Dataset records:
********

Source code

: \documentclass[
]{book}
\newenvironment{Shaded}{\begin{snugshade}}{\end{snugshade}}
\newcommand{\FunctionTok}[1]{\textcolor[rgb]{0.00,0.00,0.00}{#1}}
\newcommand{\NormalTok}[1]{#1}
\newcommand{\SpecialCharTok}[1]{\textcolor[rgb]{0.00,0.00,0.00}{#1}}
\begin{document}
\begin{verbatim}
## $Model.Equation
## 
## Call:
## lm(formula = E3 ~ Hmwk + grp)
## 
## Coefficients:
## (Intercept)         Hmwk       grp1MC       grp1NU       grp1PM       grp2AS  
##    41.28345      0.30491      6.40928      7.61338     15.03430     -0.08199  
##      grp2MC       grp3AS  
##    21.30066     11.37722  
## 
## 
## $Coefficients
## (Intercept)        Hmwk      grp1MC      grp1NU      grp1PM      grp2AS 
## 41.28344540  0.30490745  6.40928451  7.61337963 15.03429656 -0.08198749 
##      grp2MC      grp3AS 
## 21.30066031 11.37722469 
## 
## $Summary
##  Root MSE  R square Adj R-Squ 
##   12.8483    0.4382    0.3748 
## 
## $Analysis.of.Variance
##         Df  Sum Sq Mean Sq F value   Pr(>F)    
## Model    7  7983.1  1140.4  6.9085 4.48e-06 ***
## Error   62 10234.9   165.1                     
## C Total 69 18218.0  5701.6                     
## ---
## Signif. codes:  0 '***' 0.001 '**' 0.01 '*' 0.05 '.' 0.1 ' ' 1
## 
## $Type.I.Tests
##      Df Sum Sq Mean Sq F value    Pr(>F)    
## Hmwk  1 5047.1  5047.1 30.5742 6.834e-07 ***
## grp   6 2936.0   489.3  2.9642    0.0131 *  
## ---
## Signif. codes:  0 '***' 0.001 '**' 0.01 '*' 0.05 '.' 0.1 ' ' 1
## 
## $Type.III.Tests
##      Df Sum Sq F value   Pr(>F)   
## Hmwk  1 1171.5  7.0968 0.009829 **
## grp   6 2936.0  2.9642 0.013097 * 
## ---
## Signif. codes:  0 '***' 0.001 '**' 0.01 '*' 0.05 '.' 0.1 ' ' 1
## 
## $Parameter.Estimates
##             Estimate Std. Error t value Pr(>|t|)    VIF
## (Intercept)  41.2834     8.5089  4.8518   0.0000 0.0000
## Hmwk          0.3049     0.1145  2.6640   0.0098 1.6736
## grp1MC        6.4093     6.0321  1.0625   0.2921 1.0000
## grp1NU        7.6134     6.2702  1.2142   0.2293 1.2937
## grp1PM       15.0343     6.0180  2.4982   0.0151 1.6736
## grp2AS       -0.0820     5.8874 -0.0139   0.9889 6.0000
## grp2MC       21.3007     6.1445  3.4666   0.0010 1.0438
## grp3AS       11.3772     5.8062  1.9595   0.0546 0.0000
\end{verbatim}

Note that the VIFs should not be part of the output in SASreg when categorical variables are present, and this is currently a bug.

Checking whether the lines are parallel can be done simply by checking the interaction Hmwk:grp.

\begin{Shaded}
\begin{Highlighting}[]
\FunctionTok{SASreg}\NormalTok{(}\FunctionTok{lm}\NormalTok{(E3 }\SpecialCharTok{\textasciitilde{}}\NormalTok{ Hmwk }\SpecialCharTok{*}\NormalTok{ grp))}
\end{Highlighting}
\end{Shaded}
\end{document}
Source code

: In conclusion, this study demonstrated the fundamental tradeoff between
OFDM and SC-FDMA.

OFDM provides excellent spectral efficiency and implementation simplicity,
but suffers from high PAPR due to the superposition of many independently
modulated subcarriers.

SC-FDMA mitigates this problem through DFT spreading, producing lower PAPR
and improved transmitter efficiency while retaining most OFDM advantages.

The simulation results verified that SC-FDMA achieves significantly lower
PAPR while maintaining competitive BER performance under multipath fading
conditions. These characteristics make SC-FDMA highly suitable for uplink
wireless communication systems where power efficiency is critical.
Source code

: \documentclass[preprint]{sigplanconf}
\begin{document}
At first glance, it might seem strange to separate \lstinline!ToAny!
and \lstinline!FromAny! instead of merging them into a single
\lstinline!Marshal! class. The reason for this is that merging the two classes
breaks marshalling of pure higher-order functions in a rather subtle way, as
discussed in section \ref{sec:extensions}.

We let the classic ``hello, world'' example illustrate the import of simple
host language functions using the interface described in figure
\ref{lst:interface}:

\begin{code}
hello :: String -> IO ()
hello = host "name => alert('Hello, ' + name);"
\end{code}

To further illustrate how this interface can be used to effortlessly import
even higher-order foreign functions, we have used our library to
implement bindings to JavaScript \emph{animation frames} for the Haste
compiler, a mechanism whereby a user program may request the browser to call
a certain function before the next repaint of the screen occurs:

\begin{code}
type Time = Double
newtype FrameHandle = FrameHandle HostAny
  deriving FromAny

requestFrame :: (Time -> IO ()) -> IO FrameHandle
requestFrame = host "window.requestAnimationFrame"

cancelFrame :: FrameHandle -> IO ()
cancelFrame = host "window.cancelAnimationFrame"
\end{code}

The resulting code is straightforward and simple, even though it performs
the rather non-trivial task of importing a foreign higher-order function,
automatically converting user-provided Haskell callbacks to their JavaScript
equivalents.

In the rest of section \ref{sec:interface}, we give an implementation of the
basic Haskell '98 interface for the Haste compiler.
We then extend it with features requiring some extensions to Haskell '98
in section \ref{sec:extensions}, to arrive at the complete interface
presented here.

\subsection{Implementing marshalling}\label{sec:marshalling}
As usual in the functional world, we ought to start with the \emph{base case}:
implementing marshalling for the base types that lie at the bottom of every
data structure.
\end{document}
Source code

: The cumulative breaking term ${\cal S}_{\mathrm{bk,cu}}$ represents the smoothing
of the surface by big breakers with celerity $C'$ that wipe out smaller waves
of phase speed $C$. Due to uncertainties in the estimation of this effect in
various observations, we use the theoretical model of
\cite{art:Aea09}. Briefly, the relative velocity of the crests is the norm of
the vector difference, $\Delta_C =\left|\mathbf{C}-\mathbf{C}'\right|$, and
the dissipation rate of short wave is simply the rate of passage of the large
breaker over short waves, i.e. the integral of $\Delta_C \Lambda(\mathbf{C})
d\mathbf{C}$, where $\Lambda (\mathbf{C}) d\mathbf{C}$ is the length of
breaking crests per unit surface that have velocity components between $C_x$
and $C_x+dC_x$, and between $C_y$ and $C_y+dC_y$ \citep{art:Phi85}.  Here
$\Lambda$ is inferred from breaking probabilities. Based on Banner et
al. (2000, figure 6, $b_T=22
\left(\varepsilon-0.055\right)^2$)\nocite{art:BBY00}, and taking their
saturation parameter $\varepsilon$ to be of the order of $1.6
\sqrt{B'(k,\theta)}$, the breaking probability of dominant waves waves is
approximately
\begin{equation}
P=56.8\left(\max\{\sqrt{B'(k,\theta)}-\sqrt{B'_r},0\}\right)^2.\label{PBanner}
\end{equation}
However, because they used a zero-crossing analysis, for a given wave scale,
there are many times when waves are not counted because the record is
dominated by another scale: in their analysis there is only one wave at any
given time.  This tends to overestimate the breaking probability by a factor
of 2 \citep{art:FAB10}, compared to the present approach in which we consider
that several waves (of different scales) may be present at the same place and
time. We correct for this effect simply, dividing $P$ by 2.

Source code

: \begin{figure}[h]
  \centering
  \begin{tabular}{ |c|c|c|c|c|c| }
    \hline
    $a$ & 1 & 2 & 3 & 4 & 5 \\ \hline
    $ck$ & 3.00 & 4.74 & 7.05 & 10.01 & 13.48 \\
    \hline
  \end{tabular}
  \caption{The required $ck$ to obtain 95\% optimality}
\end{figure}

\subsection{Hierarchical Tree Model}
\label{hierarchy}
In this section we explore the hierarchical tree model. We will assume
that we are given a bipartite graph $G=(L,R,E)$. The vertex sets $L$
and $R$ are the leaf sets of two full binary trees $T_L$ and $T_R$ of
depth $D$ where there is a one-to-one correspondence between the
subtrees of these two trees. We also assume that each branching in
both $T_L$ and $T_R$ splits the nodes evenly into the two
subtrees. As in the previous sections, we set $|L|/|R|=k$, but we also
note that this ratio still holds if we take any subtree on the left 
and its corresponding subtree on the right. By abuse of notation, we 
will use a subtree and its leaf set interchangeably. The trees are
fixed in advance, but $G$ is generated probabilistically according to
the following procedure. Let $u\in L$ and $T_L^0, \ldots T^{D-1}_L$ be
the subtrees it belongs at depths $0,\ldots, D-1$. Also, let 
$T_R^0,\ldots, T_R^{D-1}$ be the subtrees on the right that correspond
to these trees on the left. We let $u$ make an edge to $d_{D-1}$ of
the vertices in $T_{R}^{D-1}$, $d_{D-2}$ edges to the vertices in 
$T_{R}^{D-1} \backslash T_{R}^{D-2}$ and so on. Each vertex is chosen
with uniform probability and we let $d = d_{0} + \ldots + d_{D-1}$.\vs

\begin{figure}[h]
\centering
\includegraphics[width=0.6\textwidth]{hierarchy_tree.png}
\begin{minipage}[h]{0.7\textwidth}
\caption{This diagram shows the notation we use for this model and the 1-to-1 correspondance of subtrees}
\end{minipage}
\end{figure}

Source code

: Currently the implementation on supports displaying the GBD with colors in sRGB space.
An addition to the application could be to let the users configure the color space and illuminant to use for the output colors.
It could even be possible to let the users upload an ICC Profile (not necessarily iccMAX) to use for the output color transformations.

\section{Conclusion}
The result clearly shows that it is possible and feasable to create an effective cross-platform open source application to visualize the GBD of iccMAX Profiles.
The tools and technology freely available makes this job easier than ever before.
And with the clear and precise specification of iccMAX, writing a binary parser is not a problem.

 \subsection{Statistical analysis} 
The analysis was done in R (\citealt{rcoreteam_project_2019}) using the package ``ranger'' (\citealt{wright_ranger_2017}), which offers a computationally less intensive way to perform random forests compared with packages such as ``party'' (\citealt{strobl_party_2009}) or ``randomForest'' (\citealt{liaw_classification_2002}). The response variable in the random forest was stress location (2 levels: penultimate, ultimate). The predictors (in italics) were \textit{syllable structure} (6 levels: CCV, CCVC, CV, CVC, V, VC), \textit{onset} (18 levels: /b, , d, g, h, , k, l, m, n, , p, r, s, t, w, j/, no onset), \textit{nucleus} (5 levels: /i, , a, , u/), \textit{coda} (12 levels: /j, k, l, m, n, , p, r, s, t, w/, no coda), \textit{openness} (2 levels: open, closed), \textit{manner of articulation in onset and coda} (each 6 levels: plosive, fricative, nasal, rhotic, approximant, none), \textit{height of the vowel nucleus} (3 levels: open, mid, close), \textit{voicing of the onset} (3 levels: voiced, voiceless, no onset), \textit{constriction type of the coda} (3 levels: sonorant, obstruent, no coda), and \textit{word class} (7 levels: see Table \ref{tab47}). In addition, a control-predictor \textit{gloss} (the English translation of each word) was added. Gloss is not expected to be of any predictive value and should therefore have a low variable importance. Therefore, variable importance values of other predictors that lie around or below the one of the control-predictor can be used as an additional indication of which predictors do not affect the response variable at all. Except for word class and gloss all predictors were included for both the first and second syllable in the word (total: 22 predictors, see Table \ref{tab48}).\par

********

- [TASK BRIEF]:
Looking at the data above, return every line from the one with "the norm of" down to the one with "the dissipation rate", exactly and inclusively.

- [RESULT]:
\cite{art:Aea09}. Briefly, the relative velocity of the crests is the norm of
the vector difference, $\Delta_C =\left|\mathbf{C}-\mathbf{C}'\right|$, and
the dissipation rate of short wave is simply the rate of passage of the large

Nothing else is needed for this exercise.